Lo studio di settore fornisce cifre che sembrano incontrovertibili: «Si è rilevato che le aziende che effettivamente operano nella produzione delle buste per asporto merci sono 95; queste 95 aziende hanno fatturato circa 674 milioni di euro nel 2010 e 732 milioni nel 2011; escludendo le altre attività (estrusione di altre tipologie di film, compravendita di materie prime, eccetera), i ricavi relativi alla produzione di shopper sono stati di 258 milioni di euro nel 2010 e di 305 milioni nel 2011; - i volumi prodotti sono scesi da 145 mila tonnellate del 2010 a 115 mila tonnellate del 2011, segno che l'effetto della legge mirato a ridurre il numero dei sacchetti monoutilizzo ha centrato pienamente questo obiettivo; - l'occupazione totale delle 95 aziende censite era di 2.315 unità nel 2010 e di 2.215 nel 2011; le aziende specializzate nella produzione di sacchetti, con ricavi pari o superiori al 50% del fatturato totale, erano 25 nel 2010, salite a 27 nel 2011 (molte di esse, peraltro, associate ad Assobioplastiche); gli addetti relativi alle aziende specializzate nella produzione degli shopper erano 950 nel 2010 e 915 nel 2011».

Ispo ricerche ad aprile ha realizzato uno studio sull'utilizzo di sporte e sacchetti nei tre principali ambienti di spesa (supermercato, piccoli negozi e mercato rionale) che ha coinvolto un campione di 800 famiglie, ne è emerso che «Gli italiani sono oggi piuttosto organizzati quando si tratta di uscire a fare la spesa: la maggior parte, infatti, 6 su 10, porta con sé il contenitore per imbustare la spesa. Questo è ancor più vero se si è diretti al supermercato, dove la spesa è più che altrove pianificata e dove l'80% dichiara di utilizzare una volta in cassa sporte o sacchetti portati con sé da casa e che, molto probabilmente, ha sempre pronti in macchina».

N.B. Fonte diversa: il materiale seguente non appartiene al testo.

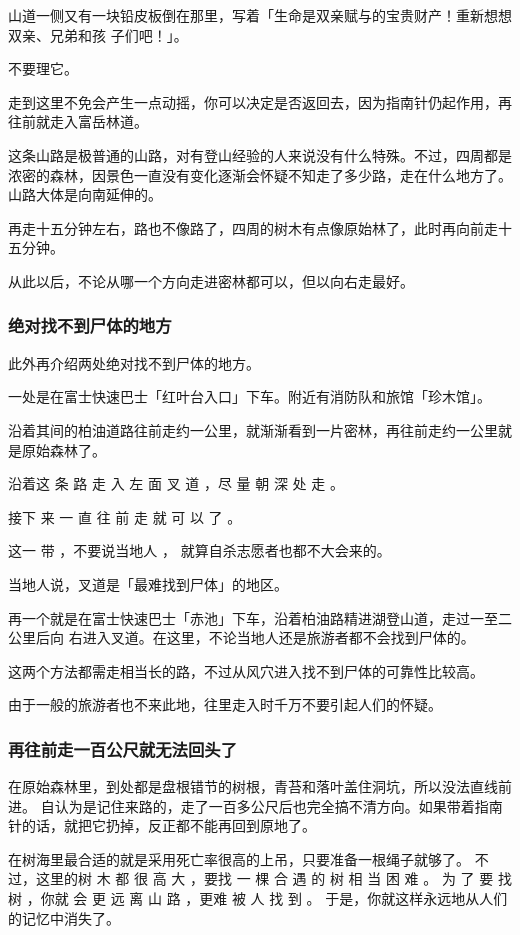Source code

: \documentclass[UTF8]{ctexart}
\begin{document}
山道一侧又有一块铅皮板倒在那里，写着「生命是双亲赋与的宝贵财产！重新想想双亲、兄弟和孩
子们吧！」。

不要理它。

走到这里不免会产生一点动摇，你可以决定是否返回去，因为指南针仍起作用，再往前就走入富岳林道。

这条山路是极普通的山路，对有登山经验的人来说没有什么特殊。不过，四周都是浓密的森林，因景色一直没有变化逐渐会怀疑不知走了多少路，走在什么地方了。山路大体是向南延伸的。

再走十五分钟左右，路也不像路了，四周的树木有点像原始林了，此时再向前走十五分钟。

从此以后，不论从哪一个方向走进密林都可以，但以向右走最好。

\subsubsection*{绝对找不到尸体的地方}

此外再介绍两处绝对找不到尸体的地方。

一处是在富士快速巴士「红叶台入口」下车。附近有消防队和旅馆「珍木馆」。

沿着其间的柏油道路往前走约一公里，就渐渐看到一片密林，再往前走约一公里就是原始森林了。

沿着这 条 路 走 入 左 面 叉 道 ，尽 量 朝 深 处 走 。

接下 来 一 直 往 前 走 就 可 以 了 。

这一 带 ，不要说当地人 ， 就算自杀志愿者也都不大会来的。

当地人说，叉道是「最难找到尸体」的地区。

再一个就是在富士快速巴士「赤池」下车，沿着柏油路精进湖登山道，走过一至二公里后向
右进入叉道。在这里，不论当地人还是旅游者都不会找到尸体的。

这两个方法都需走相当长的路，不过从风穴进入找不到尸体的可靠性比较高。

由于一般的旅游者也不来此地，往里走入时千万不要引起人们的怀疑。

\subsubsection*{再往前走一百公尺就无法回头了}

在原始森林里，到处都是盘根错节的树根，青苔和落叶盖住洞坑，所以没法直线前进。
自认为是记住来路的，走了一百多公尺后也完全搞不清方向。如果带着指南针的话，就把它扔掉，反正都不能再回到原地了。

在树海里最合适的就是采用死亡率很高的上吊，只要准备一根绳子就够了。
不过，这里的树 木 都 很 高 大 ，要找 一 棵 合 遇 的 树 相 当 困 难 。
为 了 要 找 树 ，你就 会 更 远 离 山 路 ，更难 被 人 找 到 。 
于是，你就这样永远地从人们的记忆中消失了。
\end{document}
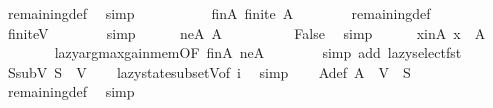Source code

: \begin{isabellebody}
\ remaining{\isacharunderscore}{\kern0pt}def\ \isamarkupfalse%
\ simp\isanewline
\ \ \ \ \isanewline
\ \ \ \ \isamarkupfalse%
\ finA{\isacharcolon}{\kern0pt}\ {\isachardoublequoteopen}finite\ {\isacharquery}{\kern0pt}A{\isachardoublequoteclose}\isanewline
\ \ \ \ \ \ \isamarkupfalse%
\ remaining{\isacharunderscore}{\kern0pt}def\isanewline
\ \ \ \ \ \ \isamarkupfalse%
\ finite{\isacharunderscore}{\kern0pt}V\isanewline
\ \ \ \ \ \ \isamarkupfalse%
\ simp\isanewline
\isanewline
\ \ \ \ \isamarkupfalse%
\ neA{\isacharcolon}{\kern0pt}\ {\isachardoublequoteopen}{\isacharquery}{\kern0pt}A\ {\isasymnoteq}\ {\isacharbraceleft}{\kern0pt}{\isacharbraceright}{\kern0pt}{\isachardoublequoteclose}\isanewline
\ \ \ \ \ \ \isamarkupfalse%
\ False\ \isamarkupfalse%
\ simp\isanewline
\isanewline
\ \ \ \ \isamarkupfalse%
\ x{\isacharunderscore}{\kern0pt}inA{\isacharcolon}{\kern0pt}\ {\isachardoublequoteopen}{\isacharquery}{\kern0pt}x\ {\isasymin}\ {\isacharquery}{\kern0pt}A{\isachardoublequoteclose}\isanewline
\ \ \ \ \ \ \isamarkupfalse%
\ lazy{\isacharunderscore}{\kern0pt}argmax{\isacharunderscore}{\kern0pt}gain{\isacharunderscore}{\kern0pt}mem{\isacharbrackleft}{\kern0pt}OF\ finA\ neA{\isacharbrackright}{\kern0pt}\isanewline
\ \ \ \ \ \ \isamarkupfalse%
\ {\isacharparenleft}{\kern0pt}simp\ add{\isacharcolon}{\kern0pt}\ lazy{\isacharunderscore}{\kern0pt}select{\isacharunderscore}{\kern0pt}fst{\isacharparenright}{\kern0pt}\isanewline
\isanewline
\ \ \ \ \isamarkupfalse%
\ SsubV{\isacharcolon}{\kern0pt}\ {\isachardoublequoteopen}{\isacharquery}{\kern0pt}S\ {\isasymsubseteq}\ V{\isachardoublequoteclose}\isanewline
\ \ \isamarkupfalse%
\ lazy{\isacharunderscore}{\kern0pt}state{\isacharunderscore}{\kern0pt}subset{\isacharunderscore}{\kern0pt}V{\isacharbrackleft}{\kern0pt}of\ i{\isacharbrackright}{\kern0pt}\ \isamarkupfalse%
\ simp\isanewline
\isanewline
\ \ \isamarkupfalse%
\ A{\isacharunderscore}{\kern0pt}def{\isacharcolon}{\kern0pt}\ {\isachardoublequoteopen}{\isacharquery}{\kern0pt}A\ {\isacharequal}{\kern0pt}\ V\ {\isacharminus}{\kern0pt}\ {\isacharquery}{\kern0pt}S{\isachardoublequoteclose}\isanewline
\ \ \ \ \isamarkupfalse%
\ remaining{\isacharunderscore}{\kern0pt}def\ \isamarkupfalse%
\ simp\isanewline
\isanewline
\ \ \isamarkupfalse%

\end{isabellebody}
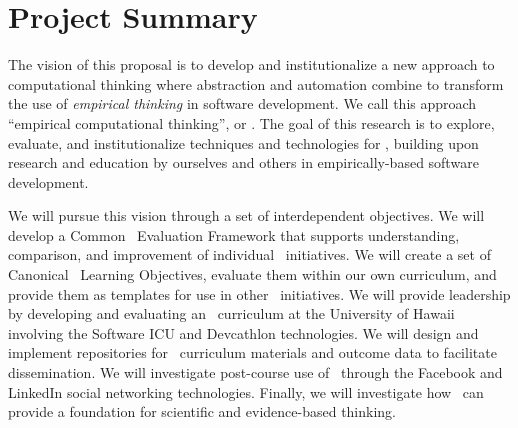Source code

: 
\section*{Project Summary}
\renewcommand{\thepage} {A--\arabic{page}}






  The vision of this proposal is to develop and
institutionalize a new approach to computational thinking where abstraction
and automation combine to transform the use of {\em empirical thinking} in
software development.  We call this approach ``empirical computational
thinking'', or \eCT.  The goal of this research is to explore, evaluate,
and institutionalize techniques and technologies for \eCT, building upon
research and education by ourselves and others in empirically-based
software development.

We will pursue this vision through a set of interdependent objectives. We
will develop a Common \eCT\ Evaluation Framework that supports
understanding, comparison, and improvement of individual \eCT\
initiatives. We will create a set of Canonical \eCT\ Learning Objectives,
evaluate them within our own curriculum, and provide them as templates for
use in other \eCT\ initiatives.  We will provide leadership by developing
and evaluating an \eCT\ curriculum at the University of Hawaii involving
the Software ICU and Devcathlon technologies.  We will design and implement
repositories for \eCT\ curriculum materials and outcome data to facilitate
dissemination.  We will investigate post-course use of \eCT\ through the
Facebook and LinkedIn social networking technologies. Finally, we will
investigate how \eCT\ can provide a foundation for scientific and
evidence-based thinking.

Ad essere più utilizzate sono le borse "morbide" (stoffa, nylon, juta o elasticizzate), al supermercato le usa il 52%, il 43% come primo contenitore di riferimento, seguono per frequenza di utilizzo, le borse riutilizzabili in plastica rigida e dura ed i sacchetti biodegradabili e compostabili. Invece durante la spesa nei negozi del commercio tradizionale ed al mercato, dopo le borse morbide, vengono utilizzati per lo più sacchetti biodegradabili e compostabili. «Diversi fattori, però, ci portano a ritenere che più che sacchetti compostabili si tratti di shopper cosiddetti biodegradabili - dice il rapporto - ossia non certificati secondo lo standard previsto dalla legge recentemente approvata dal Parlamento, ma che sfruttano con il termine "biodegradabile" il rimando a materiali ecocompatibili (che quindi, per comodità e chiarezza, chiamiamo in questo rapporto "falsi-bio")».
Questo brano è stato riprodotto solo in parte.